TASK INSTRUCTIONS ->
Please return only the lines from the one holding "# 客户端-服务器通信" through the one holding "TCP/IP 连接在两个应用之间建立点对点连接。这个连接的两端由 IP", exactly as they appear in the records below, both ends included.

[INPUT FOR THIS TASK Boundary: Start]

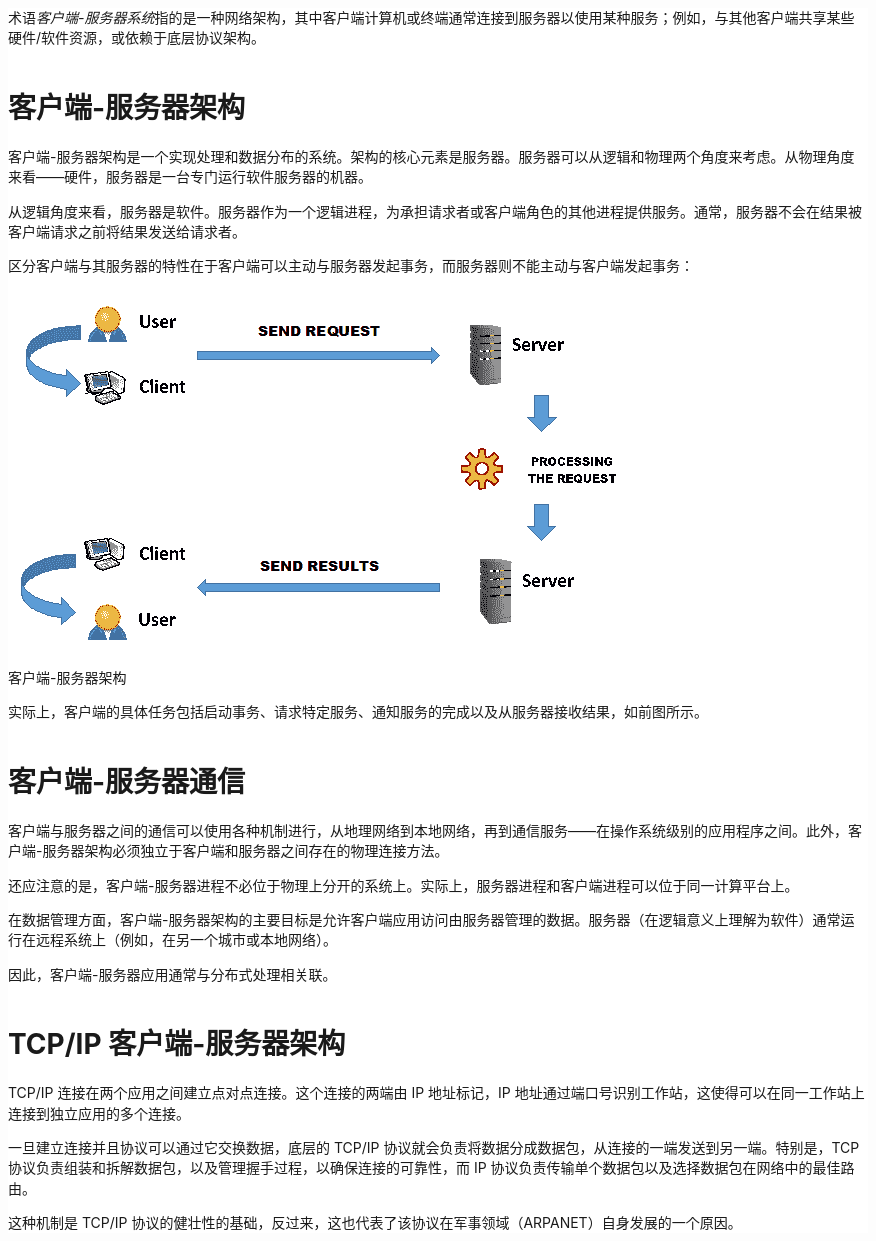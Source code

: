 术语*客户端-服务器系统*指的是一种网络架构，其中客户端计算机或终端通常连接到服务器以使用某种服务；例如，与其他客户端共享某些硬件/软件资源，或依赖于底层协议架构。

# 客户端-服务器架构

客户端-服务器架构是一个实现处理和数据分布的系统。架构的核心元素是服务器。服务器可以从逻辑和物理两个角度来考虑。从物理角度来看——硬件，服务器是一台专门运行软件服务器的机器。

从逻辑角度来看，服务器是软件。服务器作为一个逻辑进程，为承担请求者或客户端角色的其他进程提供服务。通常，服务器不会在结果被客户端请求之前将结果发送给请求者。

区分客户端与其服务器的特性在于客户端可以主动与服务器发起事务，而服务器则不能主动与客户端发起事务：

![图片](img/f9df2fb0-1a78-4826-b494-5e3b43effbf0.png)

客户端-服务器架构

实际上，客户端的具体任务包括启动事务、请求特定服务、通知服务的完成以及从服务器接收结果，如前图所示。

# 客户端-服务器通信

客户端与服务器之间的通信可以使用各种机制进行，从地理网络到本地网络，再到通信服务——在操作系统级别的应用程序之间。此外，客户端-服务器架构必须独立于客户端和服务器之间存在的物理连接方法。

还应注意的是，客户端-服务器进程不必位于物理上分开的系统上。实际上，服务器进程和客户端进程可以位于同一计算平台上。

在数据管理方面，客户端-服务器架构的主要目标是允许客户端应用访问由服务器管理的数据。服务器（在逻辑意义上理解为软件）通常运行在远程系统上（例如，在另一个城市或本地网络）。

因此，客户端-服务器应用通常与分布式处理相关联。

# TCP/IP 客户端-服务器架构

TCP/IP 连接在两个应用之间建立点对点连接。这个连接的两端由 IP 地址标记，IP 地址通过端口号识别工作站，这使得可以在同一工作站上连接到独立应用的多个连接。

一旦建立连接并且协议可以通过它交换数据，底层的 TCP/IP 协议就会负责将数据分成数据包，从连接的一端发送到另一端。特别是，TCP 协议负责组装和拆解数据包，以及管理握手过程，以确保连接的可靠性，而 IP 协议负责传输单个数据包以及选择数据包在网络中的最佳路由。

这种机制是 TCP/IP 协议的健壮性的基础，反过来，这也代表了该协议在军事领域（ARPANET）自身发展的一个原因。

[INPUT FOR THIS TASK Boundary: End]

PROBLEM SOLUTION ->
# 客户端-服务器通信

客户端与服务器之间的通信可以使用各种机制进行，从地理网络到本地网络，再到通信服务——在操作系统级别的应用程序之间。此外，客户端-服务器架构必须独立于客户端和服务器之间存在的物理连接方法。

还应注意的是，客户端-服务器进程不必位于物理上分开的系统上。实际上，服务器进程和客户端进程可以位于同一计算平台上。

在数据管理方面，客户端-服务器架构的主要目标是允许客户端应用访问由服务器管理的数据。服务器（在逻辑意义上理解为软件）通常运行在远程系统上（例如，在另一个城市或本地网络）。

因此，客户端-服务器应用通常与分布式处理相关联。

# TCP/IP 客户端-服务器架构

TCP/IP 连接在两个应用之间建立点对点连接。这个连接的两端由 IP 地址标记，IP 地址通过端口号识别工作站，这使得可以在同一工作站上连接到独立应用的多个连接。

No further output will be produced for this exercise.